Tag Archives: blue

Green and Blue Wall

Green and Blue Wall
Grafitti and poster remnants on a green and blue Brooklyn brick wall.

Green and Blue Wall. New York City. December 21, 2015.© Copyright 2015 G Dan Mitchell – all rights reserved.

Graffiti and poster remnants on a green and blue Brooklyn brick wall.

We arrived in New York late the day before, in time to check in to lodgings and meet our “kids” (two sons and their fiances) for dinner, but there wasn’t a lot of time to get around and see and photograph. The next morning we met up with our youngest son in the more or less the Williamsburg area, and we wandered about, hitting the waterfront of the East River and then finding lunch.

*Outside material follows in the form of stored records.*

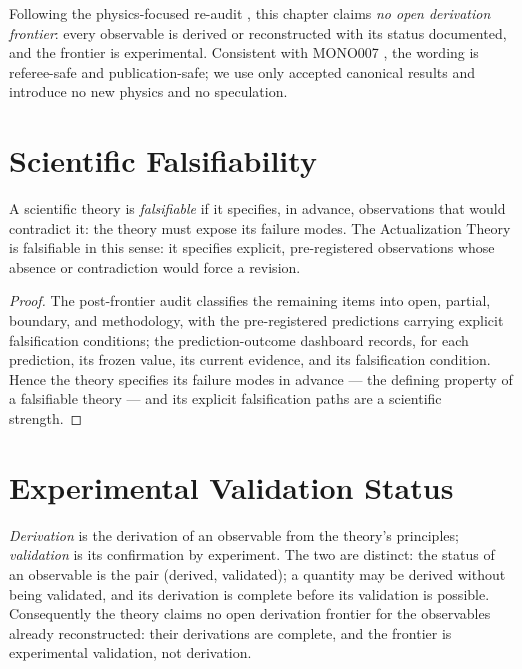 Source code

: Following the physics-focused re-audit \cite{c14:MONO110A}, this chapter claims \emph{no open
derivation frontier}: every observable is derived or reconstructed with its status
documented, and the frontier is experimental.
Consistent with MONO007 \cite{c14:MONO007}, the wording is referee-safe and publication-safe;
we use only accepted canonical results and introduce no new physics and no speculation.

\section{Scientific Falsifiability}
\label{c14:sec:falsifiability}

\begin{theorem}
\label{c14:thm:falsifiability}
A scientific theory is \emph{falsifiable} if it specifies, in advance, observations that
would contradict it: the theory must expose its failure modes. The Actualization Theory is
falsifiable in this sense: it specifies explicit, pre-registered observations whose absence
or contradiction would force a revision.
\end{theorem}

\begin{proof}
The post-frontier audit \cite{c14:QG299} classifies the remaining items into open, partial,
boundary, and methodology, with the pre-registered predictions carrying explicit
falsification conditions; the prediction-outcome dashboard \cite{c14:QG202} records, for each
prediction, its frozen value, its current evidence, and its falsification condition. Hence
the theory specifies its failure modes in advance --- the defining property of a falsifiable
theory --- and its explicit falsification paths are a scientific strength.
\end{proof}

\section{Experimental Validation Status}
\label{c14:sec:validation-status}

\begin{theorem}
\label{c14:thm:derived-vs-validated}
\emph{Derivation} is the derivation of an observable from the theory's principles;
\emph{validation} is its confirmation by experiment. The two are distinct: the status of an
observable is the pair (derived, validated); a quantity may be derived without being
validated, and its derivation is complete before its validation is possible. Consequently
the theory claims no open derivation frontier for the observables already reconstructed:
their derivations are complete, and the frontier is experimental validation, not derivation.
\end{theorem}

During any bit of urban wandering I’m almost always on the lookout for photographs. Photographing on the street is an exercise in working quickly and being versatile. In most cases I don’t have a specific subject in mind — the closest to that may be a general idea of looking a buildings or people or water or interiors or… In this case I was in an area with a lot of older construction, and we passed through a few spots that were obviously the hope to lots of posters and graffiti. Oddly, since people are sometimes trying to paint out the tagging, there can be many layers of often new paint, posters in various states of decay, and odds and ends of painted words and images. Here the remnants of a poster partially obscured a hand drawn heart on a wall that appeared to have been painted in two not quite identical shades of blue-green.


G Dan Mitchell is a California photographer and visual opportunist. His book, “California’s Fall Color: A Photographer’s Guide to Autumn in the Sierra” is available from Heyday Books and Amazon.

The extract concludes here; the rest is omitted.